● **WORK TO COMPLETE**: The answer must consist of every line in the data below that holds the word "enumerate".

[Recorded data]
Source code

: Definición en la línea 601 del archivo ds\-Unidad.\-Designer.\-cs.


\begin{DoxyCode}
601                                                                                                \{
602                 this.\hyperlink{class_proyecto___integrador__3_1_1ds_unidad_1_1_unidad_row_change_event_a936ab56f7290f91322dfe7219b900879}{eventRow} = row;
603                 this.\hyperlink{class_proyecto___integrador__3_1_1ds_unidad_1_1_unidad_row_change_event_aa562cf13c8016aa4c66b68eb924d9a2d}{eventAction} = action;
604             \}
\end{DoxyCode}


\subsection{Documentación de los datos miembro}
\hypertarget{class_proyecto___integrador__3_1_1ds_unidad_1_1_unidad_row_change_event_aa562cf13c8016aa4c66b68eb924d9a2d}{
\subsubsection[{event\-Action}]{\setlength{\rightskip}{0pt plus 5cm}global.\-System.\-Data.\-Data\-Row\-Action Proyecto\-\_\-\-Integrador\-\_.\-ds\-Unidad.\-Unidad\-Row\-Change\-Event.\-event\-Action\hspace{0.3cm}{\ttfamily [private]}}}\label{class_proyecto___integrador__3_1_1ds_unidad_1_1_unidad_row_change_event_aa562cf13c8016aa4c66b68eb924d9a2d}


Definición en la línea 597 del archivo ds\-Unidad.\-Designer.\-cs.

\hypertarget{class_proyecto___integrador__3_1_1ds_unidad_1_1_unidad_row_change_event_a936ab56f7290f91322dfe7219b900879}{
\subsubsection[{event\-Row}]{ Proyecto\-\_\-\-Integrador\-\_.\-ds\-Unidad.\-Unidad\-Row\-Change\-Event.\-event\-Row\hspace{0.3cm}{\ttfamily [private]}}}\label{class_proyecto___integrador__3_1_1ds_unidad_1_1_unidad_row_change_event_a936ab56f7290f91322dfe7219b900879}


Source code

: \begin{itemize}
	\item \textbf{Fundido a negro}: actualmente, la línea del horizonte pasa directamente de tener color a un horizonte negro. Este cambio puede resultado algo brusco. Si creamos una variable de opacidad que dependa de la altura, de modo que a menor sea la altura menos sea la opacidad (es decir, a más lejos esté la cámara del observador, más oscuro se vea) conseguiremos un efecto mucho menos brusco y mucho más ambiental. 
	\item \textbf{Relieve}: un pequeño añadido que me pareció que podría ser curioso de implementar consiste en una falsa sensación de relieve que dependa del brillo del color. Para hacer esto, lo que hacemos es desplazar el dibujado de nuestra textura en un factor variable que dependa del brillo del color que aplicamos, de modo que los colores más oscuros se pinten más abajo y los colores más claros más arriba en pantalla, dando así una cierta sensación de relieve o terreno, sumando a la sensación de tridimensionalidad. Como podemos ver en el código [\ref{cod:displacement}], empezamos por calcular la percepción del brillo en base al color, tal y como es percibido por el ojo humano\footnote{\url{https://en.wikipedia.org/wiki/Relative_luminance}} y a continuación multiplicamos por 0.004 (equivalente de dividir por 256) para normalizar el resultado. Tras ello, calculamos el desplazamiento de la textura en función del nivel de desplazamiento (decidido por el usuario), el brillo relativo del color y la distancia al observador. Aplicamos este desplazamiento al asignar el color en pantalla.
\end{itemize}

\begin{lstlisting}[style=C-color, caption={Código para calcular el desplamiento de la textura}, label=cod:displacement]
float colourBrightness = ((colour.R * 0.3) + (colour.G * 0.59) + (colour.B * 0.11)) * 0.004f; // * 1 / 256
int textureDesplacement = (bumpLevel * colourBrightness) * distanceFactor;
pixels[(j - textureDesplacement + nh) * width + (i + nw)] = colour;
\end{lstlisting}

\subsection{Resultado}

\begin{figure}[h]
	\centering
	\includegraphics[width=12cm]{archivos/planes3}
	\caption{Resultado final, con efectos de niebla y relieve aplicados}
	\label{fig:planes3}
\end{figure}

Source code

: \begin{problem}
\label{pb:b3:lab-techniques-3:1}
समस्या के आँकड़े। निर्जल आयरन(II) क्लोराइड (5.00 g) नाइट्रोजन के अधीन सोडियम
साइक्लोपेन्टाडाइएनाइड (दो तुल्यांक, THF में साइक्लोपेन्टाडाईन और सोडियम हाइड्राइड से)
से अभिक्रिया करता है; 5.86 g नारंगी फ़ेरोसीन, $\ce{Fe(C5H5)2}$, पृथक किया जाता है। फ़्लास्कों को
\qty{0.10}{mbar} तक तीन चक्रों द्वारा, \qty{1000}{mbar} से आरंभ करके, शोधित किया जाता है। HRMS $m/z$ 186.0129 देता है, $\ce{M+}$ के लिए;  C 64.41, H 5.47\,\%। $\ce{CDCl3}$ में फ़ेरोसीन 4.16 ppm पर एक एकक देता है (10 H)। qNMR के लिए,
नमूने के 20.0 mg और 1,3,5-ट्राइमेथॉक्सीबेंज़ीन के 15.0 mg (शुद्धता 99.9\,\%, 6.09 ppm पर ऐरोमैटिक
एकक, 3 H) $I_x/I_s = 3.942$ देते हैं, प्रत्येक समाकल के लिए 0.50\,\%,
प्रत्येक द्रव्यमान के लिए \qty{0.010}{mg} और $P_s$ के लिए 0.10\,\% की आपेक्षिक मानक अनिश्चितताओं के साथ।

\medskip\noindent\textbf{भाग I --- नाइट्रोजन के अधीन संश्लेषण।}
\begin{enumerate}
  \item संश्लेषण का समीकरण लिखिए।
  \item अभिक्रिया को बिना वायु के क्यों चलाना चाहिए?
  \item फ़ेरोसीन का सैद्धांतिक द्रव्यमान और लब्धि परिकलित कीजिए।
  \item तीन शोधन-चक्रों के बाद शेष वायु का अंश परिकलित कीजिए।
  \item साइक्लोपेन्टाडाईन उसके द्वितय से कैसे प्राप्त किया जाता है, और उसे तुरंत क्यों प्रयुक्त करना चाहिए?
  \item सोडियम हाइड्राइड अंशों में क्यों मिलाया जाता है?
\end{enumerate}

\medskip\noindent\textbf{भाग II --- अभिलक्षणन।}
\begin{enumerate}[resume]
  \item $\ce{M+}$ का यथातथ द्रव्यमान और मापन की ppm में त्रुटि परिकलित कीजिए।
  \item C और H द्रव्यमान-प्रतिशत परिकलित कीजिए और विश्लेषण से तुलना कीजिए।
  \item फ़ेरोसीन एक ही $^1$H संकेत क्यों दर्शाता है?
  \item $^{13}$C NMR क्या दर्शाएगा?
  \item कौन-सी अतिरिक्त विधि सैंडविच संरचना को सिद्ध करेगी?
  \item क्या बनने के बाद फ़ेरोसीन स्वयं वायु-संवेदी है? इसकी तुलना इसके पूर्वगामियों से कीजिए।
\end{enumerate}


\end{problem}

● **ANSWER SPACE**:
\begin{enumerate}
\end{enumerate}
\begin{enumerate}[resume]
\end{enumerate}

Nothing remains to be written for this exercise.